» **Exercise**: Would you copy exactly the lines in the data below from the one that has "manner, and the" through the one that has "数据库开始节流吞吐量的人口规", dropping any pictures?
Data: Begin
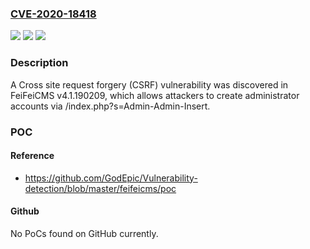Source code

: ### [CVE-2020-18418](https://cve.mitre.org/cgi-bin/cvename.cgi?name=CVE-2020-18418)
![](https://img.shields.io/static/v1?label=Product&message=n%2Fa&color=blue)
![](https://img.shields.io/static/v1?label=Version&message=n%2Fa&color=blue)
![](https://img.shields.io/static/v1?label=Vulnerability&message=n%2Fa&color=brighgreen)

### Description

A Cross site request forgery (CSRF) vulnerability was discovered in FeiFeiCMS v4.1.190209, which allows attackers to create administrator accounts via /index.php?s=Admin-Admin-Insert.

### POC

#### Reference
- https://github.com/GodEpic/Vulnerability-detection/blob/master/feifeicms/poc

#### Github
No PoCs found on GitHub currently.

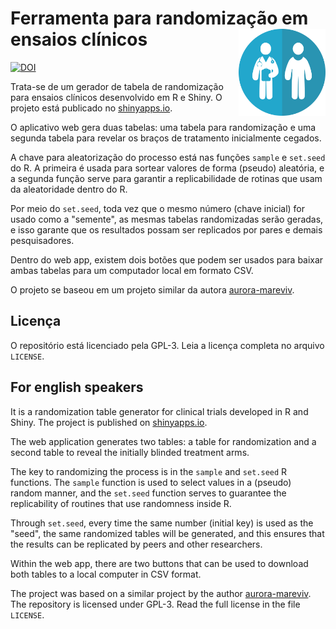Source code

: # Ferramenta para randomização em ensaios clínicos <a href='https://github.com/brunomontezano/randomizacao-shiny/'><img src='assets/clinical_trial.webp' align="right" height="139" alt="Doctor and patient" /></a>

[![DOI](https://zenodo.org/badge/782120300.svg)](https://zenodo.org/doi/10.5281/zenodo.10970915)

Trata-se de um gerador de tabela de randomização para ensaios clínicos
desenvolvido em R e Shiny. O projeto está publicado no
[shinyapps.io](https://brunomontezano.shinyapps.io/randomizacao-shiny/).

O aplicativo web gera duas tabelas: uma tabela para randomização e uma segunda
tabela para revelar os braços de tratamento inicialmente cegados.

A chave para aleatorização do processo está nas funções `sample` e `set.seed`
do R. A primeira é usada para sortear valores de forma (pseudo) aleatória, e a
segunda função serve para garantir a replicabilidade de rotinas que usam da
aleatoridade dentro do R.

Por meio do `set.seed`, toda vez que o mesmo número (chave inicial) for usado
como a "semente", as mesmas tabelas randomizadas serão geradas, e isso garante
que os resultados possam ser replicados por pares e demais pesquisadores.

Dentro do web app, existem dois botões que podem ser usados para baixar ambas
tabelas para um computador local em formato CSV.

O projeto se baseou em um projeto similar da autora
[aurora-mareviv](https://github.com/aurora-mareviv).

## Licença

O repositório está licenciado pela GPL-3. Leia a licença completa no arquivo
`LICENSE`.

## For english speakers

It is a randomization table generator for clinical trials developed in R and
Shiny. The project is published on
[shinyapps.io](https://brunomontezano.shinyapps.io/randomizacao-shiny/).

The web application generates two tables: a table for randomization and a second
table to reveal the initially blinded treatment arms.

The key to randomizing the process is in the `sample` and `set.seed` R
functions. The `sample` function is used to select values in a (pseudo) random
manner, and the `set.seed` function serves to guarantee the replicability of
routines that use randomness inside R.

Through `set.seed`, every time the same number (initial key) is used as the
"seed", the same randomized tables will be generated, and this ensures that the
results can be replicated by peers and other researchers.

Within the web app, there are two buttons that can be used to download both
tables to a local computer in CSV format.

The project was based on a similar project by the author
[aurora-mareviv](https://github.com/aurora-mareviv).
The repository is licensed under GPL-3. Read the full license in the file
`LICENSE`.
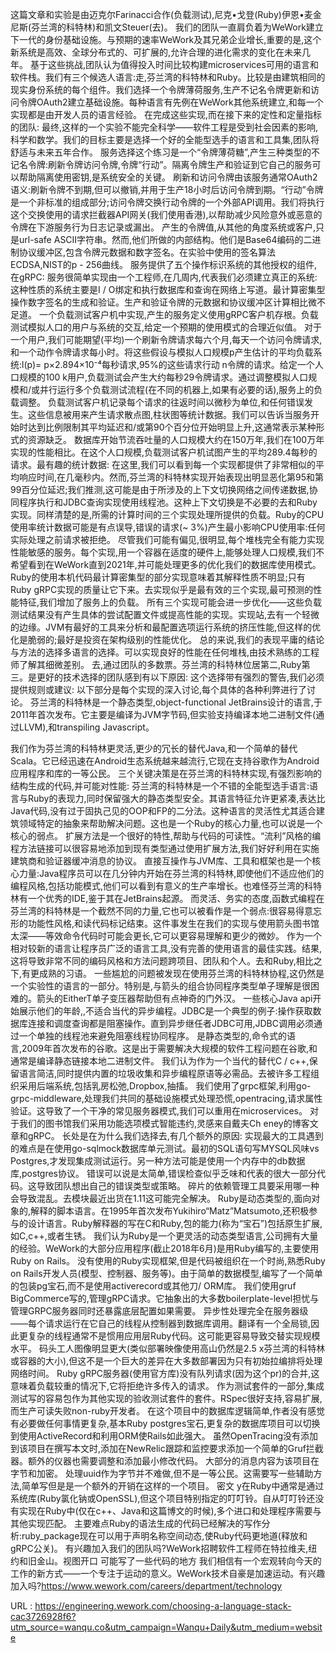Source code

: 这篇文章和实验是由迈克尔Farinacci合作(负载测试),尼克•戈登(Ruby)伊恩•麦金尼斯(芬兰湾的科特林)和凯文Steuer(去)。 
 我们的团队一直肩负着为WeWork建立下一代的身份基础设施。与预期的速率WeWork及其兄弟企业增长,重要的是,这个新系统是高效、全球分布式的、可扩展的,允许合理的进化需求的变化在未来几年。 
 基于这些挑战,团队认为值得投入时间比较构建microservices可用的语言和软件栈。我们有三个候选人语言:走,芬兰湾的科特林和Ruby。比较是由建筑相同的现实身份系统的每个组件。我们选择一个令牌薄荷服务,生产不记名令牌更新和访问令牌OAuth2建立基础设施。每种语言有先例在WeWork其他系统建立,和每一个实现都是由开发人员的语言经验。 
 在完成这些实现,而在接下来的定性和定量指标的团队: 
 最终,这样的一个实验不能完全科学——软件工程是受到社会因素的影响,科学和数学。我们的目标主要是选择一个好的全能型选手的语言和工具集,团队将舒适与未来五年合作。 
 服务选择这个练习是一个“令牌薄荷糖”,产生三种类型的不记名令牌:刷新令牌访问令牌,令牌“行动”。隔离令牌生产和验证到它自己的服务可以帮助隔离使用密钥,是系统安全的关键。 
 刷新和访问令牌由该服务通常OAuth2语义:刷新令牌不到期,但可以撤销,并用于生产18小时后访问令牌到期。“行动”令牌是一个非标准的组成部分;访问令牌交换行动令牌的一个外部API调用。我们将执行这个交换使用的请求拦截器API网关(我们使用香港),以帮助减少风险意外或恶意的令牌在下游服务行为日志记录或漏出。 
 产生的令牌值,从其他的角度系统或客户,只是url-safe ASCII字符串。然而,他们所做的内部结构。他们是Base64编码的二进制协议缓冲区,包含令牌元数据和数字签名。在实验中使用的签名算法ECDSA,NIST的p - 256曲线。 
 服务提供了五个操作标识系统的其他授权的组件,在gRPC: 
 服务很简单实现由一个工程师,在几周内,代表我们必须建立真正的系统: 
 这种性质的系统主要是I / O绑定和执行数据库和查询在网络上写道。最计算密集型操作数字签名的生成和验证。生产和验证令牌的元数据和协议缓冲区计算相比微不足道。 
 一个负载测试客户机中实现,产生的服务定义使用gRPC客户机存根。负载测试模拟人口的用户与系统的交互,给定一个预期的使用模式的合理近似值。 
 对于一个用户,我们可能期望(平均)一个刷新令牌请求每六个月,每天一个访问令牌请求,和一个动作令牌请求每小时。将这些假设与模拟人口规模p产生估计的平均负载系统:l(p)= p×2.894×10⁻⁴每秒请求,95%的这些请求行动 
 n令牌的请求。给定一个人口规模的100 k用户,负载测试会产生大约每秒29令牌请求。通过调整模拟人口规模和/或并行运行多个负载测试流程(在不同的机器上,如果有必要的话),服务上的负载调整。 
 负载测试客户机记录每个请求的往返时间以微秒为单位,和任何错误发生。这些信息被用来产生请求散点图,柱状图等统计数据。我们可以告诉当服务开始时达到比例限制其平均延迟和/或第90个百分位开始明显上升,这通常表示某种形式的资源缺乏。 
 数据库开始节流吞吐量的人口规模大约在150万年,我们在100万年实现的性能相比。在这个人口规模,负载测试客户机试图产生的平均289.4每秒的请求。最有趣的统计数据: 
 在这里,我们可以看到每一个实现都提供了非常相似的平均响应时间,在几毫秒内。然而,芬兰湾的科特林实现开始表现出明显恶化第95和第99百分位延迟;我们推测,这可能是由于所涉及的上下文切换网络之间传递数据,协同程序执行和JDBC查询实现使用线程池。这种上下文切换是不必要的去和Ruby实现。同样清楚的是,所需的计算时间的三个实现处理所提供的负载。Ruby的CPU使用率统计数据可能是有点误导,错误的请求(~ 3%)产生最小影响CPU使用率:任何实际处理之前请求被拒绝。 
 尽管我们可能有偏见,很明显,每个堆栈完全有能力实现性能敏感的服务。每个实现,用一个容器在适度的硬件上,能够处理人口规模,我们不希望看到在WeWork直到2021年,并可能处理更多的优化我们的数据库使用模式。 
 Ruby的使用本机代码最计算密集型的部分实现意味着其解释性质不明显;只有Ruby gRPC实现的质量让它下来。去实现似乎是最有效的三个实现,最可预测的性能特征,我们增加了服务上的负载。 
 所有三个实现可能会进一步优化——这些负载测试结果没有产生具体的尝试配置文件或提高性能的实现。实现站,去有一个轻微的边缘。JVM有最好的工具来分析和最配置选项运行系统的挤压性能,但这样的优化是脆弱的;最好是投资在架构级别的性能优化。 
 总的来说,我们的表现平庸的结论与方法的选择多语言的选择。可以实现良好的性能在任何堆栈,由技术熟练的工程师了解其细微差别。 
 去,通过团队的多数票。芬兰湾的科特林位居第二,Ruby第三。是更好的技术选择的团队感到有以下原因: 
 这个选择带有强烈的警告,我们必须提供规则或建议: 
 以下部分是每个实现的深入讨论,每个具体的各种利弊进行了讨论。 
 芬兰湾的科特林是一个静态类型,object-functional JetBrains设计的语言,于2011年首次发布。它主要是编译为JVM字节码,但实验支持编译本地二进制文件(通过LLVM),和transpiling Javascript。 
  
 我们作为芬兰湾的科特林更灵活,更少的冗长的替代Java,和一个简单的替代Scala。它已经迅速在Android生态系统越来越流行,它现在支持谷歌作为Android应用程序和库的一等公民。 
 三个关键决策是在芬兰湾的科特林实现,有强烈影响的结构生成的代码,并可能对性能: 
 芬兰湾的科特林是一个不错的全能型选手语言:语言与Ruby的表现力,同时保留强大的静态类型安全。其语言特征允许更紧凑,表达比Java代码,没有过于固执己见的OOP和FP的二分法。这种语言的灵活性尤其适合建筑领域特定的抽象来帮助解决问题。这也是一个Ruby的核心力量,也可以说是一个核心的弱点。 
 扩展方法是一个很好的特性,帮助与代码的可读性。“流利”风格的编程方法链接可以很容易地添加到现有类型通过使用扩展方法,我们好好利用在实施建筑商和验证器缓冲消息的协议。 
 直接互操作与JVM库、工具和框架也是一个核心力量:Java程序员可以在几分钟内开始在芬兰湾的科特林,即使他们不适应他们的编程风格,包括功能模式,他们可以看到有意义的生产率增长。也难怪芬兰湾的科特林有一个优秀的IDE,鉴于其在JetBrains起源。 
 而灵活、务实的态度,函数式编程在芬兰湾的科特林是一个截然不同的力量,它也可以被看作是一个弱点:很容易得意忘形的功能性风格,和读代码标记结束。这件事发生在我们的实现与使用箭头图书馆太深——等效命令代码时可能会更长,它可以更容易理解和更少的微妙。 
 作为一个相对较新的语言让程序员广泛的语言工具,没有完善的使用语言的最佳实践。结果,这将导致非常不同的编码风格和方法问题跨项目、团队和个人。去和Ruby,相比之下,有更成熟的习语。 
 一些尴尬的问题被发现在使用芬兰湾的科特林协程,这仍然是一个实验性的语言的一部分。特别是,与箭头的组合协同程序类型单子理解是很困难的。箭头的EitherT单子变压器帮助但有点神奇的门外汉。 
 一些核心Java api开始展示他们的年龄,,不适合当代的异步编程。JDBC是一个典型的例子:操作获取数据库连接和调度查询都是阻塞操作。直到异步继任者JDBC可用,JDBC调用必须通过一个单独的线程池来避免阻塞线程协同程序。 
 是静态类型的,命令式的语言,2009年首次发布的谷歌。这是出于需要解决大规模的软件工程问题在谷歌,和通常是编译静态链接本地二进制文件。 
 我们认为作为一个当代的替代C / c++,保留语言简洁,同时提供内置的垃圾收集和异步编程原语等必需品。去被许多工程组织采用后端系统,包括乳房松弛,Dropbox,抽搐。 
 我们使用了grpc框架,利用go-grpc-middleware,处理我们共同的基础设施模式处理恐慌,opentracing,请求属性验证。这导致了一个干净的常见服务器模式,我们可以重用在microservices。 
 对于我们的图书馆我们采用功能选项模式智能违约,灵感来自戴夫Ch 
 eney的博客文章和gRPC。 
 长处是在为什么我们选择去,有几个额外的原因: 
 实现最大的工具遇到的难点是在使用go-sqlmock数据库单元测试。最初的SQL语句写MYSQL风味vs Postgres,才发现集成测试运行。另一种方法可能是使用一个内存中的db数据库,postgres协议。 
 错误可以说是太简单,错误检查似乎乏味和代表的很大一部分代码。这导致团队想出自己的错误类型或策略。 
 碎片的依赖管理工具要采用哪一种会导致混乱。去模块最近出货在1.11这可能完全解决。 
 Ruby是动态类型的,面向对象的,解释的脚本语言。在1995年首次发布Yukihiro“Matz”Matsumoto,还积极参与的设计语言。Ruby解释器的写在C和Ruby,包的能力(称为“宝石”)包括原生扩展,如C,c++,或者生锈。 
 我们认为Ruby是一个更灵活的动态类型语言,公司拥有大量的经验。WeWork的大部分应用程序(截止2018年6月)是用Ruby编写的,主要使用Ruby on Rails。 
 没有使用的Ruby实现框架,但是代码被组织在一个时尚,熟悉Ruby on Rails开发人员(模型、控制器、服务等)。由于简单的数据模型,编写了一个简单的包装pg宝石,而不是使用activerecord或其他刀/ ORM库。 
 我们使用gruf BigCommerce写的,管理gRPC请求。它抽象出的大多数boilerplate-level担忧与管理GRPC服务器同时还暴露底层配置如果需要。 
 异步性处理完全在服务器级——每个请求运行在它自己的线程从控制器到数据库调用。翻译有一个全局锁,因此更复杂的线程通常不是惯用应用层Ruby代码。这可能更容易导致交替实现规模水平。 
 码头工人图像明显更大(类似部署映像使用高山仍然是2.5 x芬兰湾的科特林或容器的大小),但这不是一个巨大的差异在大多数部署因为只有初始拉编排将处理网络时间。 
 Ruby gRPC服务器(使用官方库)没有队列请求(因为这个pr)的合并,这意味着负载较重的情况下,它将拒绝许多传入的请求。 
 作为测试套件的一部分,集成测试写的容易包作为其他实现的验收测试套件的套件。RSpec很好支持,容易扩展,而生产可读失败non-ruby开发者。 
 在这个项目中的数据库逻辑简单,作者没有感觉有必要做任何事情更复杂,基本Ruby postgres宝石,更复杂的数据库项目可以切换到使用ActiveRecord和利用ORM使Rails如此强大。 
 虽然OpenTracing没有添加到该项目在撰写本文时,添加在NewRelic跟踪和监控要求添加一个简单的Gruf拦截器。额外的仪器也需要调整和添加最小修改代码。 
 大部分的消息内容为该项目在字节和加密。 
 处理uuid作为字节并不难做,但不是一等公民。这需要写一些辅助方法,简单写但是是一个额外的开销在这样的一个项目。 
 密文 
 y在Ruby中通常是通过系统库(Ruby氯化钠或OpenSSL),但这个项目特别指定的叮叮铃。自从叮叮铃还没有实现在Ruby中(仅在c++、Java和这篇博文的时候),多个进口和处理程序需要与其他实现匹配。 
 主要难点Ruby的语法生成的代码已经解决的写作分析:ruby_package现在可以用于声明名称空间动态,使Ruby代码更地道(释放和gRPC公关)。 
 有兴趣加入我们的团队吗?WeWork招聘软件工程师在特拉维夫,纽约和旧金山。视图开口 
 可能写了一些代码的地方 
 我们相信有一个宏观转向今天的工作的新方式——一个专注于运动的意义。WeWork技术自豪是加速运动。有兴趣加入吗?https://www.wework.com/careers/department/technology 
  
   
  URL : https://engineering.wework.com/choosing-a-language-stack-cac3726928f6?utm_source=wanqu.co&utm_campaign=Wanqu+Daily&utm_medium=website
Data: End
» **Task result**:
manner, and the `set.seed` function serves to guarantee the replicability of
routines that use randomness inside R.

Through `set.seed`, every time the same number (initial key) is used as the
"seed", the same randomized tables will be generated, and this ensures that the
results can be replicated by peers and other researchers.

Within the web app, there are two buttons that can be used to download both
tables to a local computer in CSV format.

The project was based on a similar project by the author
[aurora-mareviv](https://github.com/aurora-mareviv).
The repository is licensed under GPL-3. Read the full license in the file
`LICENSE`.
Source code

: 这篇文章和实验是由迈克尔Farinacci合作(负载测试),尼克•戈登(Ruby)伊恩•麦金尼斯(芬兰湾的科特林)和凯文Steuer(去)。 
 我们的团队一直肩负着为WeWork建立下一代的身份基础设施。与预期的速率WeWork及其兄弟企业增长,重要的是,这个新系统是高效、全球分布式的、可扩展的,允许合理的进化需求的变化在未来几年。 
 基于这些挑战,团队认为值得投入时间比较构建microservices可用的语言和软件栈。我们有三个候选人语言:走,芬兰湾的科特林和Ruby。比较是由建筑相同的现实身份系统的每个组件。我们选择一个令牌薄荷服务,生产不记名令牌更新和访问令牌OAuth2建立基础设施。每种语言有先例在WeWork其他系统建立,和每一个实现都是由开发人员的语言经验。 
 在完成这些实现,而在接下来的定性和定量指标的团队: 
 最终,这样的一个实验不能完全科学——软件工程是受到社会因素的影响,科学和数学。我们的目标主要是选择一个好的全能型选手的语言和工具集,团队将舒适与未来五年合作。 
 服务选择这个练习是一个“令牌薄荷糖”,产生三种类型的不记名令牌:刷新令牌访问令牌,令牌“行动”。隔离令牌生产和验证到它自己的服务可以帮助隔离使用密钥,是系统安全的关键。 
 刷新和访问令牌由该服务通常OAuth2语义:刷新令牌不到期,但可以撤销,并用于生产18小时后访问令牌到期。“行动”令牌是一个非标准的组成部分;访问令牌交换行动令牌的一个外部API调用。我们将执行这个交换使用的请求拦截器API网关(我们使用香港),以帮助减少风险意外或恶意的令牌在下游服务行为日志记录或漏出。 
 产生的令牌值,从其他的角度系统或客户,只是url-safe ASCII字符串。然而,他们所做的内部结构。他们是Base64编码的二进制协议缓冲区,包含令牌元数据和数字签名。在实验中使用的签名算法ECDSA,NIST的p - 256曲线。 
 服务提供了五个操作标识系统的其他授权的组件,在gRPC: 
 服务很简单实现由一个工程师,在几周内,代表我们必须建立真正的系统: 
 这种性质的系统主要是I / O绑定和执行数据库和查询在网络上写道。最计算密集型操作数字签名的生成和验证。生产和验证令牌的元数据和协议缓冲区计算相比微不足道。 
 一个负载测试客户机中实现,产生的服务定义使用gRPC客户机存根。负载测试模拟人口的用户与系统的交互,给定一个预期的使用模式的合理近似值。 
 对于一个用户,我们可能期望(平均)一个刷新令牌请求每六个月,每天一个访问令牌请求,和一个动作令牌请求每小时。将这些假设与模拟人口规模p产生估计的平均负载系统:l(p)= p×2.894×10⁻⁴每秒请求,95%的这些请求行动 
 n令牌的请求。给定一个人口规模的100 k用户,负载测试会产生大约每秒29令牌请求。通过调整模拟人口规模和/或并行运行多个负载测试流程(在不同的机器上,如果有必要的话),服务上的负载调整。 
 负载测试客户机记录每个请求的往返时间以微秒为单位,和任何错误发生。这些信息被用来产生请求散点图,柱状图等统计数据。我们可以告诉当服务开始时达到比例限制其平均延迟和/或第90个百分位开始明显上升,这通常表示某种形式的资源缺乏。 
 数据库开始节流吞吐量的人口规模大约在150万年,我们在100万年实现的性能相比。在这个人口规模,负载测试客户机试图产生的平均289.4每秒的请求。最有趣的统计数据: 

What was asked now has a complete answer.